(Dataset extract)
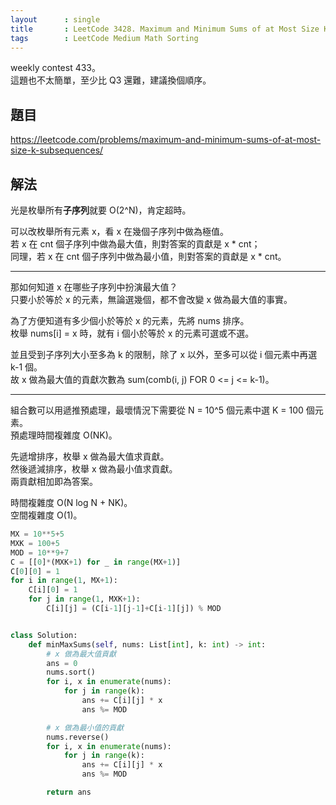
 ```yaml
---
layout      : single
title       : LeetCode 3428. Maximum and Minimum Sums of at Most Size K Subsequences
tags        : LeetCode Medium Math Sorting
---
```

weekly contest 433。  
這題也不太簡單，至少比 Q3 還難，建議換個順序。  

## 題目

<https://leetcode.com/problems/maximum-and-minimum-sums-of-at-most-size-k-subsequences/>

## 解法

光是枚舉所有**子序列**就要 O(2^N)，肯定超時。  

可以改枚舉所有元素 x，看 x 在幾個子序列中做為極值。  
若 x 在 cnt 個子序列中做為最大值，則對答案的貢獻是 x \* cnt；  
同理，若 x 在 cnt 個子序列中做為最小值，則對答案的貢獻是 x \* cnt。  

---

那如何知道 x 在哪些子序列中扮演最大值？  
只要小於等於 x 的元素，無論選幾個，都不會改變 x 做為最大值的事實。  

為了方便知道有多少個小於等於 x 的元素，先將 nums 排序。  
枚舉 nums[i] = x 時，就有 i 個小於等於 x 的元素可選或不選。  

並且受到子序列大小至多為 k 的限制，除了 x 以外，至多可以從 i 個元素中再選 k-1 個。  
故 x 做為最大值的貢獻次數為 sum(comb(i, j) FOR 0 <= j <= k-1)。  

---

組合數可以用遞推預處理，最壞情況下需要從 N = 10^5 個元素中選 K = 100 個元素。  
預處理時間複雜度 O(NK)。  

先遞增排序，枚舉 x 做為最大值求貢獻。  
然後遞減排序，枚舉 x 做為最小值求貢獻。  
兩貢獻相加即為答案。  

時間複雜度 O(N log N + NK)。  
空間複雜度 O(1)。  

```python
MX = 10**5+5
MXK = 100+5
MOD = 10**9+7
C = [[0]*(MXK+1) for _ in range(MX+1)]
C[0][0] = 1
for i in range(1, MX+1):
    C[i][0] = 1
    for j in range(1, MXK+1):
        C[i][j] = (C[i-1][j-1]+C[i-1][j]) % MOD


class Solution:
    def minMaxSums(self, nums: List[int], k: int) -> int:
        # x 做為最大值貢獻
        ans = 0
        nums.sort()
        for i, x in enumerate(nums):
            for j in range(k):
                ans += C[i][j] * x
                ans %= MOD

        # x 做為最小值的貢獻
        nums.reverse()
        for i, x in enumerate(nums):
            for j in range(k):
                ans += C[i][j] * x
                ans %= MOD

        return ans
```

(Task statement) Looking at the entries above, copy out every line in which "則對答案的貢獻是" occurs.

(Solution for this problem)
若 x 在 cnt 個子序列中做為最大值，則對答案的貢獻是 x \* cnt；  
同理，若 x 在 cnt 個子序列中做為最小值，則對答案的貢獻是 x \* cnt。  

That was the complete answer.